I recommend using PubChem, ChEMBL, and ChemSpider as primary databases for small molecule collections. PubChem contains over 100 million compounds and supports substructure searches via SMILES or drawn structures. ChEMBL focuses on bioactive molecules with over 2 million entries, allowing filtering by substructure and bioactivity. ChemSpider aggregates data from multiple sources, with about 100 million structures, and enables substructure queries.
For polyethylene terephthalate (PET)-derived compounds, define the core substructure. PET's repeating unit is based on terephthalic acid (benzene-1,4-dicarboxylic acid) linked to ethylene glycol. Use the SMILES for terephthalic acid: c1cc(ccc1C(=O)O)C(=O)O. Search for derivatives containing this motif or modifications.
A pipeline could be:
Perform substructure search in PubChem. Access via the web interface or API. For example, enter the substructure and retrieve matching CIDs.
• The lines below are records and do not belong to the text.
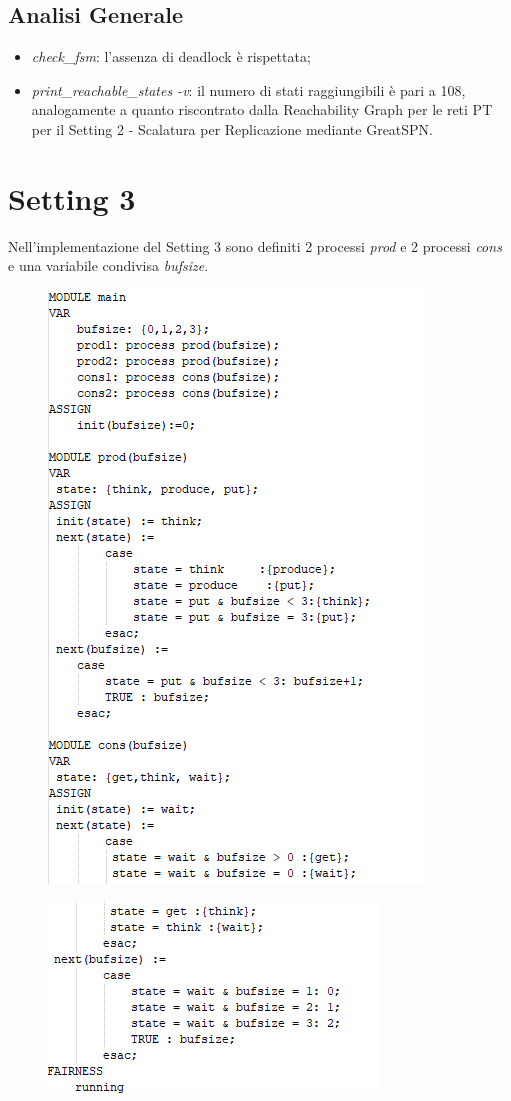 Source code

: \documentclass{article}
\begin{document}
\subsection{Analisi Generale}
    \begin{itemize}
        \item \textit{check\_fsm}: l'assenza di deadlock è rispettata;
        \item \textit{print\_reachable\_states -v}: il numero di stati raggiungibili è pari a 108, analogamente a quanto riscontrato dalla Reachability Graph per le reti PT per il Setting 2 - Scalatura per Replicazione mediante GreatSPN.
    \end{itemize}
\clearpage
\section{Setting 3}
Nell'implementazione del Setting 3 sono definiti 2 processi \textit{prod} e 2 processi \textit{cons} e una variabile condivisa \textit{bufsize}.
\begin{figure}[h] 
\centering
\includegraphics[scale=0.8]{setting31.png}
\end{figure}
\begin{figure}[h] 
\centering
\includegraphics[scale=0.9]{setting32.png}
\end{figure}
\end{document}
Download results as SDF files.
Cluster using similarity metrics with tools like RDKit (preferred over Open Babel for Python integration) or ChemAxon JChem.
In Python with RDKit:
from rdkit import Chem
from rdkit.Chem import AllChem
from rdkit.ML.Cluster import Butina
# Load molecules from SDF
mols = [mol for mol in Chem.SDMolSupplier('compounds.sdf') if mol is not None]
# Generate fingerprints
fps = [AllChem.GetMorganFingerprintAsBitVect(mol, 2) for mol in mols]
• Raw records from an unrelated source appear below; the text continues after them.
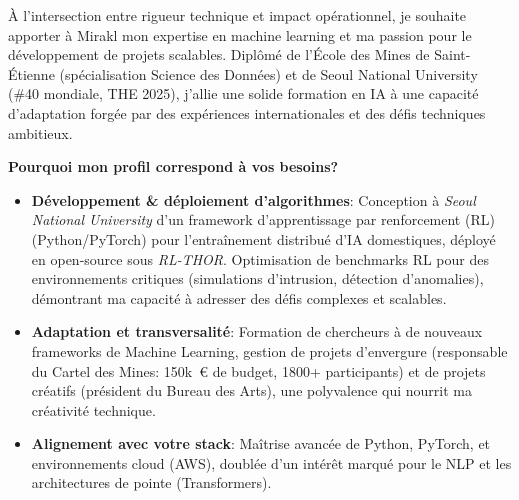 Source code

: 
\newcommand{\Company}{Mirakl Labs}
\recipient{\RecruitmentTeam{\Company}}{\Company\\Paris\\France}
\date{21 Mars 2025}
\makelettertitle

À l'intersection entre rigueur technique et impact opérationnel, je souhaite apporter à Mirakl mon expertise en machine learning et ma passion pour le développement de projets scalables. Diplômé de l'École des Mines de Saint-Étienne (spécialisation Science des Données) et de Seoul National University (\#40 mondiale, THE 2025), j'allie une solide formation en IA à une capacité d'adaptation forgée par des expériences internationales et des défis techniques ambitieux.

\textbf{Pourquoi mon profil correspond à vos besoins?}
\begin{itemize}
    \item \textbf{Développement \& déploiement d'algorithmes}:
          Conception à \textit{Seoul National University} d'un framework d'apprentissage par renforcement (RL) (Python/PyTorch) pour l'entraînement distribué d'IA domestiques, déployé en open-source sous \textit{RL-THOR}.
          Optimisation de benchmarks RL pour des environnements critiques (simulations d'intrusion, détection d'anomalies), démontrant ma capacité à adresser des défis complexes et scalables.
    \item \textbf{Adaptation et transversalité}: Formation de chercheurs à de nouveaux frameworks de Machine Learning, gestion de projets d'envergure (responsable du Cartel des Mines: 150k~€ de budget, 1800+ participants) et de projets créatifs (président du Bureau des Arts), une polyvalence qui nourrit ma créativité technique.
    \item \textbf{Alignement avec votre stack}: Maîtrise avancée de Python, PyTorch, et environnements cloud (AWS), doublée d'un intérêt marqué pour le NLP et les architectures de pointe (Transformers).
\end{itemize}
\vspace{7pt}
# Cluster using Tanimoto similarity, cutoff 0.7
clusters = Butina.ClusterData(fps, len(fps), 0.7, isDistData=False)
This groups similar compounds. Adjust the cutoff for cluster tightness. For PET derivatives, filter clusters containing the core substructure.
ZINC database also offers purchasable small molecules with substructure search capabilities.
Kevin